*** Opening Given records ***

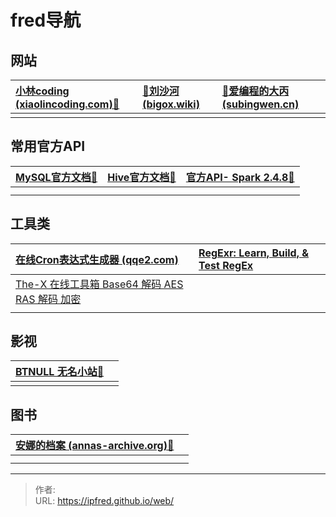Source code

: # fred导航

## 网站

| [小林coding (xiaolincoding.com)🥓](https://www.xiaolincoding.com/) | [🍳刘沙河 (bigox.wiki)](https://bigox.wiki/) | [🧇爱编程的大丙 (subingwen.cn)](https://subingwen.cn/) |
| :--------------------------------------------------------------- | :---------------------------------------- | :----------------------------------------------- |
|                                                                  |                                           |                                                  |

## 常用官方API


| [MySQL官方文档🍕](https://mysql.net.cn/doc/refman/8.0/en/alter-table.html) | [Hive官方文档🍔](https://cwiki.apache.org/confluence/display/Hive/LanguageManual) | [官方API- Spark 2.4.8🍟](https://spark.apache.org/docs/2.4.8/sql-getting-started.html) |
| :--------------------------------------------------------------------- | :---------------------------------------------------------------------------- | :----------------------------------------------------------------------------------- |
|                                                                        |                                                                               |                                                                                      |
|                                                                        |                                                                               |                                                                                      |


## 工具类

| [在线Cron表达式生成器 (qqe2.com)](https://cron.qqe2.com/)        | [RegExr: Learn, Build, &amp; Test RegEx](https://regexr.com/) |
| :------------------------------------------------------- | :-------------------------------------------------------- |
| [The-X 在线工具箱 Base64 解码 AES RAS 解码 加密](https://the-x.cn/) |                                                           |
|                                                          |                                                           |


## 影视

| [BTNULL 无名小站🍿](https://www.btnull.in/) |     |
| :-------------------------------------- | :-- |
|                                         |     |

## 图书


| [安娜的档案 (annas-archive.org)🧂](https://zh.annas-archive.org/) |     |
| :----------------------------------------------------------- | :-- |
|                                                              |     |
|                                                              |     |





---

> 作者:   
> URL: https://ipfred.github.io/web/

*** Closing Given records ***
*** Opening Given records ***

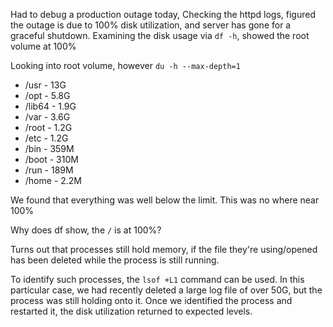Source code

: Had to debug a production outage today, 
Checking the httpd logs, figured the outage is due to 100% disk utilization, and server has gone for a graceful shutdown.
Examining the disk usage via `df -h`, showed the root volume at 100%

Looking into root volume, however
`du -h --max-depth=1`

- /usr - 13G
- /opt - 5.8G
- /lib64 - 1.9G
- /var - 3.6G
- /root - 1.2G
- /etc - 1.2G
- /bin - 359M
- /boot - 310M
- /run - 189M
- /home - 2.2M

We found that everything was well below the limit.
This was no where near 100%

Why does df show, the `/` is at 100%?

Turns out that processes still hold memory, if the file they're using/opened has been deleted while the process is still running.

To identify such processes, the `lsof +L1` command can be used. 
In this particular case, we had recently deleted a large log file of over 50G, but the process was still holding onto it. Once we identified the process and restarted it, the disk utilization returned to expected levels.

*** Closing Given records ***

Out of the material above, output word for word the line with "- /run - 189M", the line with "To identify such", and all lines between them, with nothing else.

- /run - 189M
- /home - 2.2M

We found that everything was well below the limit.
This was no where near 100%

Why does df show, the `/` is at 100%?

Turns out that processes still hold memory, if the file they're using/opened has been deleted while the process is still running.

To identify such processes, the `lsof +L1` command can be used. 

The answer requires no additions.